Babe of the Day!!!  

crazyname67 49M
200 posts
1/4/2006 6:39 am

Last Read:
3/5/2006 9:27 pm

Babe of the Day!!!

k, today's babe of the day goes out to an extremely special woman! She actually the reason I'm doing babe of the day, as we used to send each other pics of hot women each day. We met on AdultFriendFinder and she to me was like finding that needle in the haystack. I've never met another female in my life that I connected with so well! She had an incredible heart was amazingly beautiful and was a wonderful friend. Seriously I never laughed as much as I have the last few months with her when we'd chat or talk on the phone or when I'd read her emails. She had such a vitality for life and love and I will miss her so. So here's to nipplycanuck. You won't find her on here anymore as she's deleted her profile. She's gone but won't be forgotten.


crazyname67 49M

1/9/2006 12:15 am

NC... were you feeling lonely cause no one was commenting on your post? I'm sorry, they must all feel threatened cause you're so f'in hot! LMFAO! Damn I miss you.


crazyname67 49M

1/9/2006 11:22 am

1 month today... I really wish I could talk to you.

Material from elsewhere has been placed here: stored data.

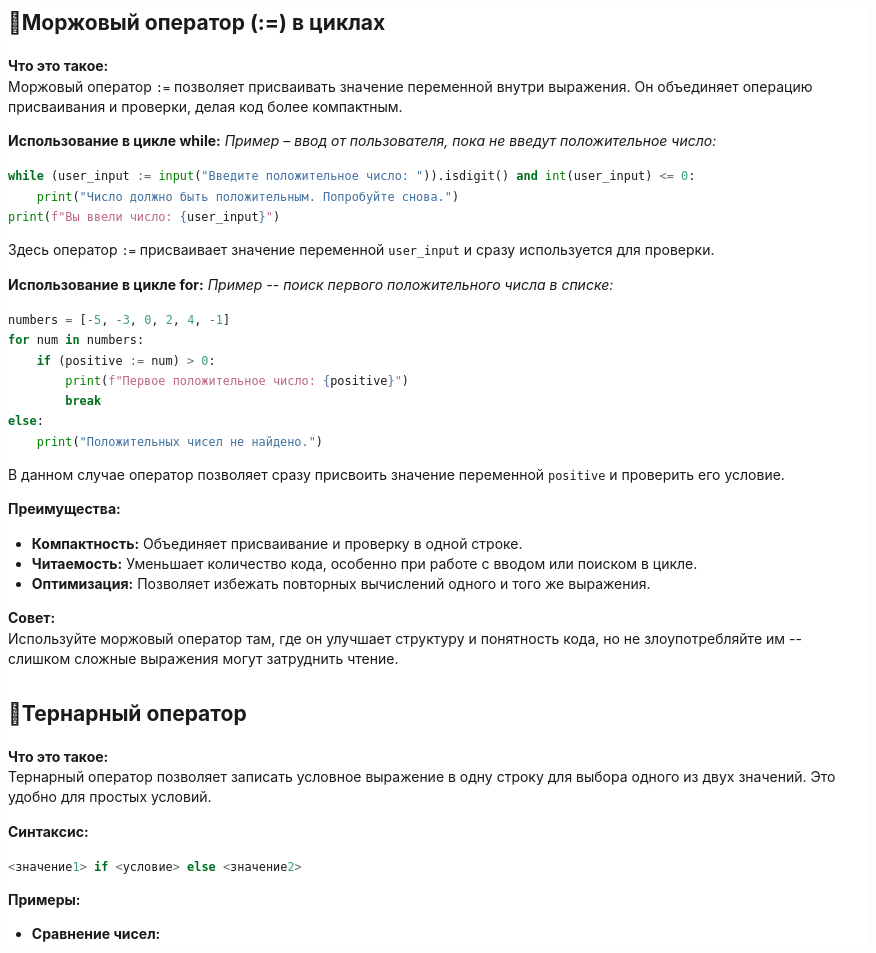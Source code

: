 ## 🔹Моржовый оператор (:=) в циклах

**Что это такое:**  
Моржовый оператор `:=` позволяет присваивать значение переменной внутри выражения. Он объединяет операцию присваивания и проверки, делая код более компактным.

**Использование в цикле while:** _Пример – ввод от пользователя, пока не введут положительное число:_

```python
while (user_input := input("Введите положительное число: ")).isdigit() and int(user_input) <= 0:
    print("Число должно быть положительным. Попробуйте снова.")
print(f"Вы ввели число: {user_input}")
```

Здесь оператор `:=` присваивает значение переменной `user_input` и сразу используется для проверки.

**Использование в цикле for:** _Пример -- поиск первого положительного числа в списке:_

```python
numbers = [-5, -3, 0, 2, 4, -1]
for num in numbers:
    if (positive := num) > 0:
        print(f"Первое положительное число: {positive}")
        break
else:
    print("Положительных чисел не найдено.")
```

В данном случае оператор позволяет сразу присвоить значение переменной `positive` и проверить его условие.

**Преимущества:**

- **Компактность:** Объединяет присваивание и проверку в одной строке.
- **Читаемость:** Уменьшает количество кода, особенно при работе с вводом или поиском в цикле.
- **Оптимизация:** Позволяет избежать повторных вычислений одного и того же выражения.

**Совет:**  
Используйте моржовый оператор там, где он улучшает структуру и понятность кода, но не злоупотребляйте им -- слишком сложные выражения могут затруднить чтение.

## 🔹Тернарный оператор

**Что это такое:**  
Тернарный оператор позволяет записать условное выражение в одну строку для выбора одного из двух значений. Это удобно для простых условий.

**Синтаксис:**

```python
<значение1> if <условие> else <значение2>
```

**Примеры:**

- **Сравнение чисел:**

PS. Happy 30th Birthday... I hope you have a wonderful time in the Bahamas!


crazyname67 49M

1/11/2006 2:48 pm

Sheeesh! You don't know how much I miss you. Hope you're doing well. Wish I could tell you what's happening in my life.


crazyname67 49M

1/12/2006 9:04 pm

I almost called you today, but I was good and resisted. LOL. I was just missing you too much. Aren't you proud of me? I haven't tried to contact you once. Hope everything's going good for you guys. Be good, k?


crazyname67 49M

1/14/2006 4:07 pm

Today I went for a walk down the trail thru the forest at my work just so I could spend some time remembering how I used to walk thru there when we'd talk on my cell together. Right now I'm listening to one of my favorite songs that I like to put on when I want to think about you. I can hardly read what I'm writing right now because the tears are welling up in my eyes. I miss you so much. You were one of the best things that ever happened to me. Even though we spent such a short time together, I really do feel like I've known you for years and am grateful for every moment. I made you a CD of all our favorite songs and all the songs that I listen to when I think of you. I was going to send it to you for your birthday, along with a couple of other things that I found that made me think of you. But I know that I shouldn't. Things are really tough right now and I miss you more than ever. Wish I could tell you about it.


crazyname67 49M

1/14/2006 10:39 pm

Hey NC, I just was thinking today how glad I am that I found you here. Even though I know we can never be together, it was worth every minute of time that I've put into looking on this site over the last 9 months. Before I met you I was thinking that maybe I was just a non-monogamous spirit caught in a monogamous relationship. I was looking for fulfilment in wanting to have multiple partners but down deep I knew that really would just leave me empty and hurting my wife. When I found you I realized that what I was really craving was connection, passion and freedom. In you I found a friend who allowed me to really be myself. Every time I'd write you for the first few weeks, I'd worry that you'd take something I said wrong, or read into things, but you never did once, and with each reply I felt like I could share so much more with you and I'd never experienced that before in a friendship with a woman. Most women that I know are so uptight and inhibited and are so insecure in themselves that they read into everything you say. It makes you not want to say what you're truly thinking because you don't want to hurt their feelings or have unnecessary arguments. But you were so not like that and it was so much fun to talk with you. Anyways, thanx again for everything. I'm hoping someday that you'll come back here again to see these. I would really like to contact you again but I don't want to do anything to jeoporadize things for you, so I think it's just better to put that chapter of our lives behind us and move on. At least for me you've helped me discover what I'm really looking for, and for that I'm truly greatful. I hope you have an awesome life and that you have a wonderful marriage. I really am very happy for you! I never did get to say goodbye to you. But now I will. Goodbye channyb. I will love you always.


crazyname67 49M

1/16/2006 5:58 pm

k, you'll be proud of me. Because today I decided that I'm moving on with my life. I had a month of mourning and now I'm back on track. LOL. My first priority is to work on my marriage, (I went to see a marriage counselor today) cause I did learn so much from our relationship and now I know what I need to do. If we can work things out that will be great! But if not, then at least we can both move on and I really hope we still can be good friends as I do love her a lot! Anyways thanx again for everything... you were an awesome friend and I just want to wish you the best!!